13 Replies Latest reply on Sep 14, 2006 12:42 PM by Brian Stansberry

    Exceptio in startService with PojoCache

    Yudivian Almeida Cruz Newbie

      I'm trying to use replication using PojoCache this work fine (not that fine because I get an OutOfMemory exception but that's not what I'm trying to solve now) when I use only one instance of the application I'm developing. But when I try to start more than one application in differents PC (or even in different JVM in the same PC) I got this exception

      org.jboss.cache.CacheException: Initial state transfer failed: Channel.getState() returned false
       at org.jboss.cache.TreeCache.fetchStateOnStartup(TreeCache.java:3190)
       at org.jboss.cache.TreeCache.startService(TreeCache.java:1429)
       at org.jboss.cache.aop.PojoCache.startService(PojoCache.java:94)
      


      And then when I increase the InitialStateRetrievalTimeout and try to start again the applications I got this different exception

      org.jboss.cache.lock.TimeoutException: failure acquiring lock: fqn=/d105619f-7bdc-4061-b463-a1c9526f8644/0, caller=Thread[Thread-10,5,main], lock=write owner=GlobalTransaction:<10.6.100.35:47413>:9877 (activeReaders=0, activeWriter=Thread[Thread-10,5,main], waitingReaders=0, waitingWriters=0, waitingUpgrader=0)
       at org.jboss.cache.Node.acquire(Node.java:407)
       at org.jboss.cache.Node.acquireAll(Node.java:446)
       at org.jboss.cache.Node.acquireAll(Node.java:453)
       at org.jboss.cache.Node.acquireAll(Node.java:453)
       at org.jboss.cache.TreeCache.acquireLocksForStateTransfer(TreeCache.java:2730)
       at org.jboss.cache.TreeCache._setState(TreeCache.java:2627)
       at org.jboss.cache.TreeCache.access$000(TreeCache.java:86)
       at org.jboss.cache.TreeCache$MessageListenerAdaptor.setState(TreeCache.java:5303)
       at org.jgroups.blocks.MessageDispatcher$ProtocolAdapter.passUp(MessageDispatcher.java:626)
       at org.jgroups.blocks.RequestCorrelator.receive(RequestCorrelator.java:331)
       at org.jgroups.blocks.MessageDispatcher$ProtocolAdapter.handleUp(MessageDispatcher.java:734)
       at org.jgroups.blocks.MessageDispatcher$ProtocolAdapter.access$300(MessageDispatcher.java:566)
       at org.jgroups.blocks.MessageDispatcher$1.run(MessageDispatcher.java:703)
       at java.lang.Thread.run(Thread.java:595)
      Caused by: org.jboss.cache.lock.TimeoutException: read lock for /d105619f-7bdc-4061-b463-a1c9526f8644/0 could not be acquired by Thread[Thread-10,5,main] after 150000 ms. Locks: Read lock owners: []
      Write lock owner: GlobalTransaction:<10.6.100.35:47413>:9877
      , lock info: write owner=GlobalTransaction:<10.6.100.35:47413>:9877 (activeReaders=0, activeWriter=Thread[Thread-10,5,main], waitingReaders=0, waitingWriters=0, waitingUpgrader=0)
       at org.jboss.cache.lock.IdentityLock.acquireReadLock(IdentityLock.java:257)
       at org.jboss.cache.Node.acquireReadLock(Node.java:417)
       at org.jboss.cache.Node.acquire(Node.java:384)
       ... 13 more
      


      I appreciate any suggestion on this because I'm dealing with this problem for two weeks and I don't have any other idea of what to do. Well thanks in advance.
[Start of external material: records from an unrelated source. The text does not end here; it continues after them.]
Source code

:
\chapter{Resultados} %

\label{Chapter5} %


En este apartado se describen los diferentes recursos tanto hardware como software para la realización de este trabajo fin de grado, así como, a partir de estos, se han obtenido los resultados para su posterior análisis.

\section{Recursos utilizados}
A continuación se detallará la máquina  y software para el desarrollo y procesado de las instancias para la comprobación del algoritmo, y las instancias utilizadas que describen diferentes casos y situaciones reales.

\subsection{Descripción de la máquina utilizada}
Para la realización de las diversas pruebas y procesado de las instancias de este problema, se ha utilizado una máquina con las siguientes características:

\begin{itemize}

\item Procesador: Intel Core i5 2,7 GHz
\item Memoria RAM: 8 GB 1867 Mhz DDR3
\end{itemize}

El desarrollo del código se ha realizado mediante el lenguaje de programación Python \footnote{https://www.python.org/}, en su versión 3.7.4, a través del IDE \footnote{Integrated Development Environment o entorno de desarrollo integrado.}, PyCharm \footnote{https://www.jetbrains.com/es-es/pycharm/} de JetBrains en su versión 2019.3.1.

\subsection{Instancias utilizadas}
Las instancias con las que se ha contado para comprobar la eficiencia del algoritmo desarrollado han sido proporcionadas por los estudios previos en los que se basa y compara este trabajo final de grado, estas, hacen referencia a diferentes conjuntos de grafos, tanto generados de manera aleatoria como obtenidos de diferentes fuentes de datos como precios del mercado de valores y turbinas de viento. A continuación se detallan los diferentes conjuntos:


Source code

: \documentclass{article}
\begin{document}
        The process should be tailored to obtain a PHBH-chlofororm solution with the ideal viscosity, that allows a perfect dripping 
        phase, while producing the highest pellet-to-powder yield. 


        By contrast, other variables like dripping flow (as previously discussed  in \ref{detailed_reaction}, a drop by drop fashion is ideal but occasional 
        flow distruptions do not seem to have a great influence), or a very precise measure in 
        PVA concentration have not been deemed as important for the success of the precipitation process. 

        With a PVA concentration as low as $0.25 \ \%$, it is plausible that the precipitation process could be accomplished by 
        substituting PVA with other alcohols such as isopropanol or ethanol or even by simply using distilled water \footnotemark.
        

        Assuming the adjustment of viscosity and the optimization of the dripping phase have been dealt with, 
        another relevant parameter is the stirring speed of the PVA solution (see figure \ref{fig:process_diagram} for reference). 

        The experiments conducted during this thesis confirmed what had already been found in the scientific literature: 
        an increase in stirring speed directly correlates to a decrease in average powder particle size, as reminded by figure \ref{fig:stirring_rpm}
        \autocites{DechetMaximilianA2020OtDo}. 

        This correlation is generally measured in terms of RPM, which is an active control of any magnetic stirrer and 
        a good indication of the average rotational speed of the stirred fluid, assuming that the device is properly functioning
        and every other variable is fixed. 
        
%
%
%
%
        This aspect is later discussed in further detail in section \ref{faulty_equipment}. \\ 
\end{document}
        • 1. Re: Exceptio in startService with PojoCache
          Ben Wang Master

          How do you start up your cache instances? This is something to do with the initial state transfer. Also, make sure you don't have any orphaned process running.

          • 2. Re: Exceptio in startService with PojoCache
            Brian Stansberry Master

            You have a transaction on the existing cache instance that's holding a write lock on a node for 15 seconds. That's preventing the acquisition of the read lock that's necessary to prepare the state transfer. So a question is why a tx is holding the lock for that long.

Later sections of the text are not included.